Medo e criação divina
Talvez nenhum sentimento tenha moldado tanto o espírito humano quanto o medo. Antes do fogo, antes da linguagem estruturada, já havia o som da tempestade, o rugido do predador, a morte súbita do companheiro — e, perante o desconhecido, o homem tremeu. E, tremendo, imaginou. E, imaginando, criou.
O medo é a mãe silenciosa da divindade: não por malícia, mas por necessidade. Ao não compreender o relâmpago, o trovão, a seca ou a peste, o homem primitivo atribuiu-lhes intenções, vontades, personalidades. Deuses da colheita, da guerra, da fertilidade. Deuses coléricos ou piedosos. Era mais suportável viver sob o jugo de entidades invisíveis do que aceitar o caos absoluto. A ordem imposta pelo mito confortava — o sagrado é, no fundo, uma tentativa de domesticar o abismo.
Religiosamente, o homem não adora só por amor, mas por receio. Ora busca o favor do divino, ora tenta aplacar a sua ira. O ritual nasce do medo de errar, o templo do medo do abandono, o dogma do medo do erro. Até o inferno, conceito que paralisa milhões, é uma escultura do medo moldada em fogo e castigo.
Mas haverá, também, um medo mais profundo: o medo de que não haja nada. Que o universo não passe de um vazio indiferente, sem olhos a julgar nem ouvidos a escutar.

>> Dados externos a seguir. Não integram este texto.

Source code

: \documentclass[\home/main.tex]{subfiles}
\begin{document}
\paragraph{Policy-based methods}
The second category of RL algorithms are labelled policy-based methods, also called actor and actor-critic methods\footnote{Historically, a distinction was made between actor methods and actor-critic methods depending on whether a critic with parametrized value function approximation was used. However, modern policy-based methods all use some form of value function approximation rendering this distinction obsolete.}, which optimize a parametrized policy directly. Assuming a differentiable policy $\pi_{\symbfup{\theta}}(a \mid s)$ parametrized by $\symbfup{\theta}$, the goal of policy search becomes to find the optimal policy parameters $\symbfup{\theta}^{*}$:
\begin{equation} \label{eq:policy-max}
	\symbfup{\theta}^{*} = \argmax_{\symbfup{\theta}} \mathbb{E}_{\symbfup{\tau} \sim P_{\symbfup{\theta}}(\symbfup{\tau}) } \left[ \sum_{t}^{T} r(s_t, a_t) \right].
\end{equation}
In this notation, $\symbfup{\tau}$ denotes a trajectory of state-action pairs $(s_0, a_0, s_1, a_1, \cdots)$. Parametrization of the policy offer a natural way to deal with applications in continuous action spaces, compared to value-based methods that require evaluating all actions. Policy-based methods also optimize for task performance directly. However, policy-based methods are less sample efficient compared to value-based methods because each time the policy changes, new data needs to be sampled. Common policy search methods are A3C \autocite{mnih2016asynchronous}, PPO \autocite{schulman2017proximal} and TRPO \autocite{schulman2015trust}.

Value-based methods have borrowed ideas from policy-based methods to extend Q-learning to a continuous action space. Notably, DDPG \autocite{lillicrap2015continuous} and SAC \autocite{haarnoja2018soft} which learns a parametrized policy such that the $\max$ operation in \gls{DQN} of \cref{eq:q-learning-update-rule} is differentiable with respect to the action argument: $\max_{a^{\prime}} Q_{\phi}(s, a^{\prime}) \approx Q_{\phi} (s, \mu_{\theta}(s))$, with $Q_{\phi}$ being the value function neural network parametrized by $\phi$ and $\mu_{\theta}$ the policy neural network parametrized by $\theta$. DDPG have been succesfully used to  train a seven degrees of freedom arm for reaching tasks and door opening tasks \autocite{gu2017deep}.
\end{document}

E então, em desespero criativo, o homem pinta estrelas com significados, ouve vozes no vento e interpreta sinais nos sonhos. Esse é o lado esotérico da alma humana — o desejo de encontrar sentido onde há silêncio, de transformar angústia em revelação.
Assim, não foram os deuses que criaram o homem. Foi o medo do homem que criou os deuses — e, com eles, nasceu também a esperança. Pois onde há temor, há também desejo de salvação.
Talvez, no fim, Deus seja menos uma resposta do que uma pergunta: e se eu não estiver sozinho?